MATERIAL PROVIDED START

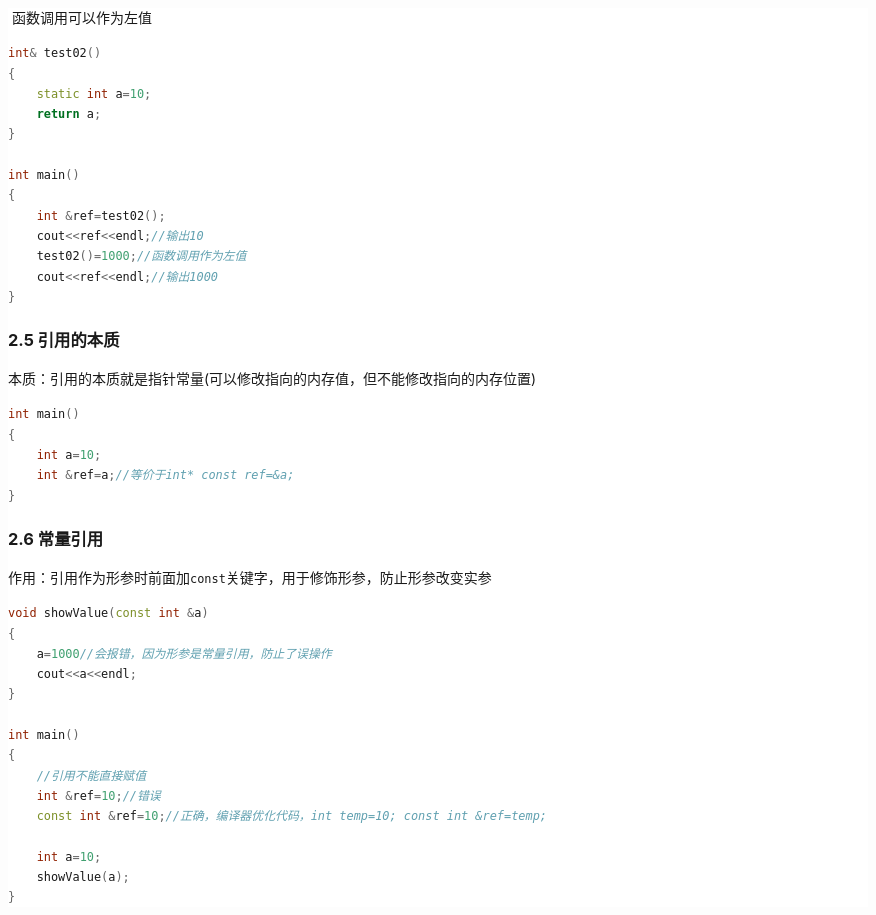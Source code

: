 ​	函数调用可以作为左值

```c++
int& test02()
{
    static int a=10;
    return a;
}

int main()
{
    int &ref=test02();
    cout<<ref<<endl;//输出10
    test02()=1000;//函数调用作为左值
    cout<<ref<<endl;//输出1000
}
```



### 2.5 引用的本质

​	本质：引用的本质就是指针常量(可以修改指向的内存值，但不能修改指向的内存位置)

```c++
int main()
{
	int a=10;
	int &ref=a;//等价于int* const ref=&a;
}
```



### 2.6 常量引用

​	作用：引用作为形参时前面加`const`关键字，用于修饰形参，防止形参改变实参

```c++
void showValue(const int &a)
{
    a=1000//会报错，因为形参是常量引用，防止了误操作
    cout<<a<<endl;
}

int main()
{
    //引用不能直接赋值
    int &ref=10;//错误
    const int &ref=10;//正确，编译器优化代码，int temp=10; const int &ref=temp;
    
    int a=10;
    showValue(a);
}
```

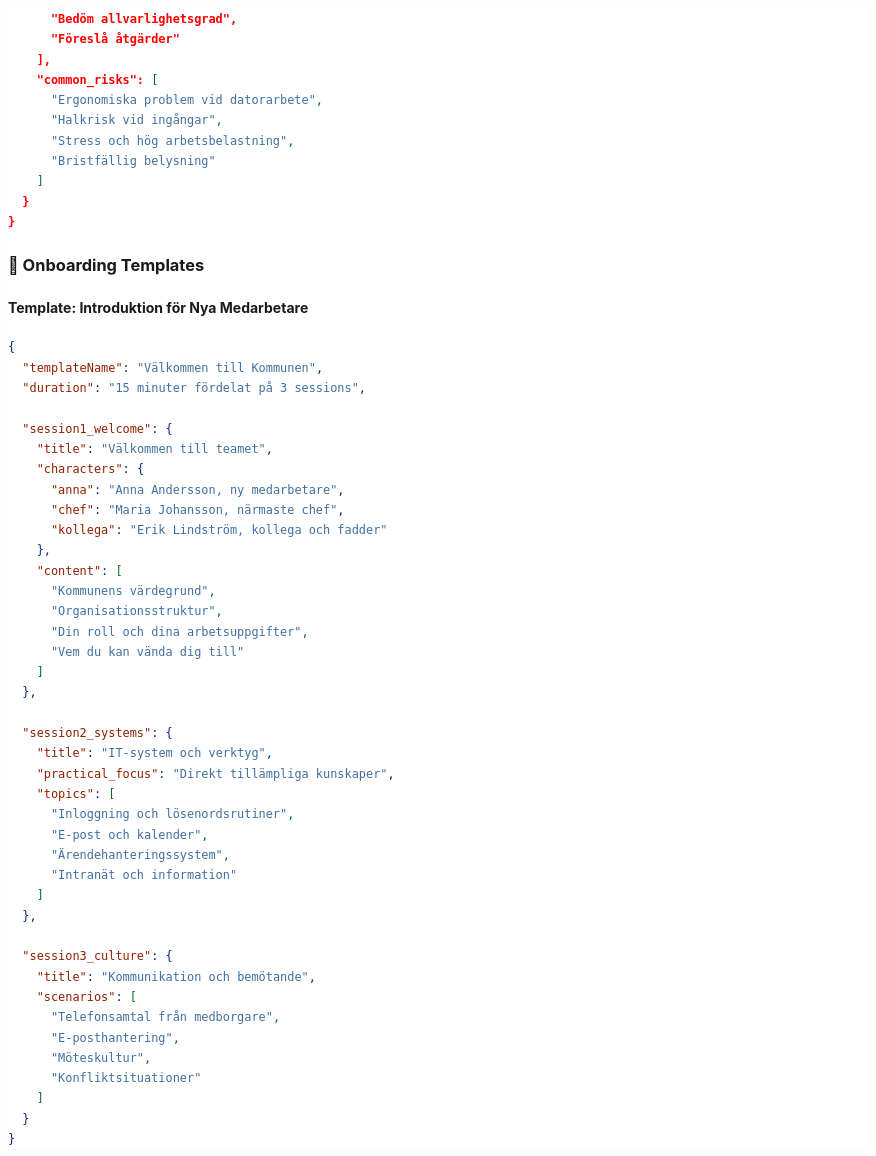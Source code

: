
 ```json
      "Bedöm allvarlighetsgrad",
      "Föreslå åtgärder"
    ],
    "common_risks": [
      "Ergonomiska problem vid datorarbete",
      "Halkrisk vid ingångar",
      "Stress och hög arbetsbelastning",
      "Bristfällig belysning"
    ]
  }
}
```

### 🌟 Onboarding Templates

#### **Template: Introduktion för Nya Medarbetare**
```json
{
  "templateName": "Välkommen till Kommunen",
  "duration": "15 minuter fördelat på 3 sessions",
  
  "session1_welcome": {
    "title": "Välkommen till teamet",
    "characters": {
      "anna": "Anna Andersson, ny medarbetare", 
      "chef": "Maria Johansson, närmaste chef",
      "kollega": "Erik Lindström, kollega och fadder"
    },
    "content": [
      "Kommunens värdegrund",
      "Organisationsstruktur",
      "Din roll och dina arbetsuppgifter",
      "Vem du kan vända dig till"
    ]
  },
  
  "session2_systems": {
    "title": "IT-system och verktyg",
    "practical_focus": "Direkt tillämpliga kunskaper",
    "topics": [
      "Inloggning och lösenordsrutiner",
      "E-post och kalender",
      "Ärendehanteringssystem",
      "Intranät och information"
    ]
  },
  
  "session3_culture": {
    "title": "Kommunikation och bemötande",
    "scenarios": [
      "Telefonsamtal från medborgare",
      "E-posthantering", 
      "Möteskultur",
      "Konfliktsituationer"
    ]
  }
}
```

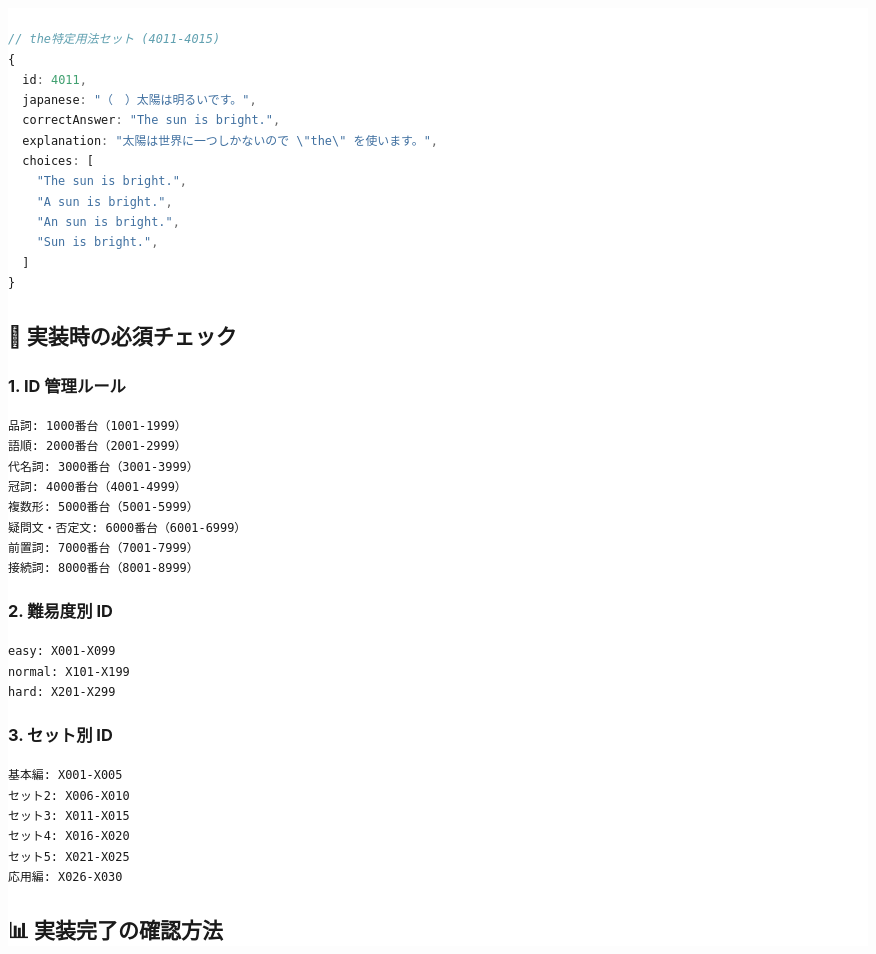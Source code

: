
 ```typescript

// the特定用法セット (4011-4015)
{
  id: 4011,
  japanese: "（　）太陽は明るいです。",
  correctAnswer: "The sun is bright.",
  explanation: "太陽は世界に一つしかないので \"the\" を使います。",
  choices: [
    "The sun is bright.",
    "A sun is bright.",
    "An sun is bright.",
    "Sun is bright.",
  ]
}
```

## 🔧 実装時の必須チェック

### 1. ID 管理ルール

```
品詞: 1000番台（1001-1999）
語順: 2000番台（2001-2999）
代名詞: 3000番台（3001-3999）
冠詞: 4000番台（4001-4999）
複数形: 5000番台（5001-5999）
疑問文・否定文: 6000番台（6001-6999）
前置詞: 7000番台（7001-7999）
接続詞: 8000番台（8001-8999）
```

### 2. 難易度別 ID

```
easy: X001-X099
normal: X101-X199
hard: X201-X299
```

### 3. セット別 ID

```
基本編: X001-X005
セット2: X006-X010
セット3: X011-X015
セット4: X016-X020
セット5: X021-X025
応用編: X026-X030
```

## 📊 実装完了の確認方法
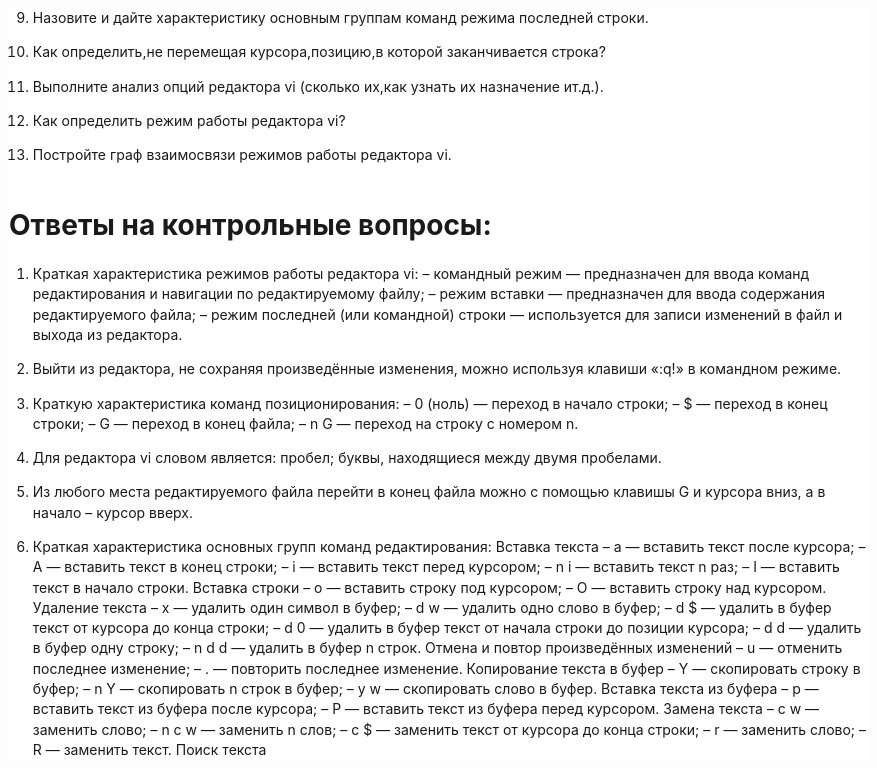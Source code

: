 9. Назовите и дайте характеристику основным группам команд режима последней строки.

10. Как определить,не перемещая курсора,позицию,в которой заканчивается строка?

11. Выполните анализ опций редактора vi (сколько их,как узнать их назначение ит.д.).

12. Как определить режим работы редактора vi?

13. Постройте граф взаимосвязи режимов работы редактора vi.

# Ответы на контрольные вопросы:

1. Краткая характеристика режимов работы редактора vi:
– командный режим — предназначен для ввода команд редактирования и навигации по редактируемому файлу;
– режим вставки — предназначен для ввода содержания редактируемого файла;
– режим последней (или командной) строки — используется для записи изменений
в файл и выхода из редактора.

2. Выйти из редактора, не сохраняя произведённые изменения, можно используя клавиши «:q!» в командном режиме.
3. Краткую характеристика команд позиционирования:
– 0 (ноль) — переход в начало строки;
– $ — переход в конец строки;
– G — переход в конец файла;
– n G — переход на строку с номером n.

4. Для редактора vi словом является: пробел; буквы, находящиеся между двумя пробелами.

5. Из любого места редактируемого файла перейти в конец файла можно с помощью клавишы G и курсора вниз, а в начало – курсор вверх.

6. Краткая характеристика основных групп команд редактирования:
Вставка текста
– а — вставить текст после курсора;
– А — вставить текст в конец строки;
– i — вставить текст перед курсором;
– n i — вставить текст n раз;
– I — вставить текст в начало строки.
Вставка строки
– о — вставить строку под курсором;
– О — вставить строку над курсором.
 Удаление текста
– x — удалить один символ в буфер;
– d w — удалить одно слово в буфер;
– d $ — удалить в буфер текст от курсора до конца строки;
– d 0 — удалить в буфер текст от начала строки до позиции курсора;
– d d — удалить в буфер одну строку;
– n d d — удалить в буфер n строк.
 Отмена и повтор произведённых изменений
– u — отменить последнее изменение;
– . — повторить последнее изменение.
Копирование текста в буфер
– Y — скопировать строку в буфер;
– n Y — скопировать n строк в буфер;
– y w — скопировать слово в буфер.
Вставка текста из буфера
– p — вставить текст из буфера после курсора;
– P — вставить текст из буфера перед курсором.
 Замена текста
– c w — заменить слово;
– n c w — заменить n слов;
– c $ — заменить текст от курсора до конца строки;
– r — заменить слово;
– R — заменить текст.
Поиск текста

MATERIAL PROVIDED END

WORK TO BE COMPLETED: With no other words, state how many lines above hold the word "работы".

SOLUTION TO THIS EXERCISE: 3